Vervallen V&A 08-090 100%-grens bij ruil van een ouderdomspensioen naar een prepensioen dat ingaat vóór de 60-jarige leeftijd d.d. 110209
Vervallen
Dit Vraag & Antwoord is d.d. 17 november 2015 vervallen.
Vraag
Een werknemer heeft een ouderdomspensioen opgebouwd. Hij wenst dit pensioen (gedeeltelijk) uit te ruilen naar een prepensioen (op basis van het eindloon- of middelloonstelsel) dat ingaat vóór het bereiken van de 60-jarige leeftijd.

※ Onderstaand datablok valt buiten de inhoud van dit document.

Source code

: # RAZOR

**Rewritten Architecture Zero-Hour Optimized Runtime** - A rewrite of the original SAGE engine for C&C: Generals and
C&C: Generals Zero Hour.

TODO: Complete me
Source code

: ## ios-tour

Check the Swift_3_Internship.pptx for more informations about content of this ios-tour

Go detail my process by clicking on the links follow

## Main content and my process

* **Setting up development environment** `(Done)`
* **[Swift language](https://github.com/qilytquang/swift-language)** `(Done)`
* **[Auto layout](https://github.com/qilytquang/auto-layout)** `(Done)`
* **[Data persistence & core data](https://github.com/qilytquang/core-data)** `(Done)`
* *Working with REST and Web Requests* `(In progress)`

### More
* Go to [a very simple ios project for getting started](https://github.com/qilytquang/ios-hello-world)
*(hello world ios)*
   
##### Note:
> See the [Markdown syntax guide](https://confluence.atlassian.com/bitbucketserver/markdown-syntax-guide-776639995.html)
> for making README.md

Welke beperkingen zijn er gesteld aan deze ruil?
Antwoord
In artikel 38a, zevende lid, van de Wet LB (tekst 2004) is aangegeven dat de uitruil naar het prepensioen er niet toe kan leiden dat het prepensioen daardoor meer dan 100% van het pensioengevend loon gaat bedragen. Het vierde lid van dat artikel bepaalt dat een prepensioen dat ingaat vóór de in de regeling opgenomen prepensioenleeftijd actuarieel dient te worden gekort. Hierbij kan gebruik worden gemaakt van een gemitigeerde actuariële korting door deze korting te baseren op een prepensioen dat ingaat bij het bereiken van de 60-jarige leeftijd.
De combinatie van beide bepalingen leidt ertoe dat bij uitruil van ouderdomspensioen naar een prepensioen dat ingaat vóór de 60-jarige leeftijd de uitruil dient te worden beperkt tot een bedrag dat leidt tot een prepensioen van ten hoogste 100% ingaande op 60 jaar, welk pensioen vervolgens actuarieel is gekort naar de gewenste eerdere ingangsdatum.
Let op!
Met het invoeren van de Wet VPL is er een einde gekomen aan de mogelijkheden om een prepensioen op te bouwen. Op grond van artikel 38b Wet LB blijft artikel 38a (tekst 2004) Wet LB van toepassing voor eerder opgebouwde aanspraken op prepensioen. Artikel 38d, tweede lid, Wet LB bevat overgangsrecht voor oudere werknemers. Voor werknemers die zijn geboren vóór 1 januari 1950 blijft artikel 38a van de Wet LB, zoals dat luidde op 31 december 2004, onder voorwaarden van toepassing. Alleen deze oudere werknemers die voldoen aan de voorwaarden van het overgangsrecht kunnen na het invoeren van de Wet VPL nog prepensioen opbouwen.
De inhoud van dit Vraag en Antwoord was eerder opgenomen in onderdeel 10 van het vervallen besluit CPP2004/244M (besluit van 8 juli 2004).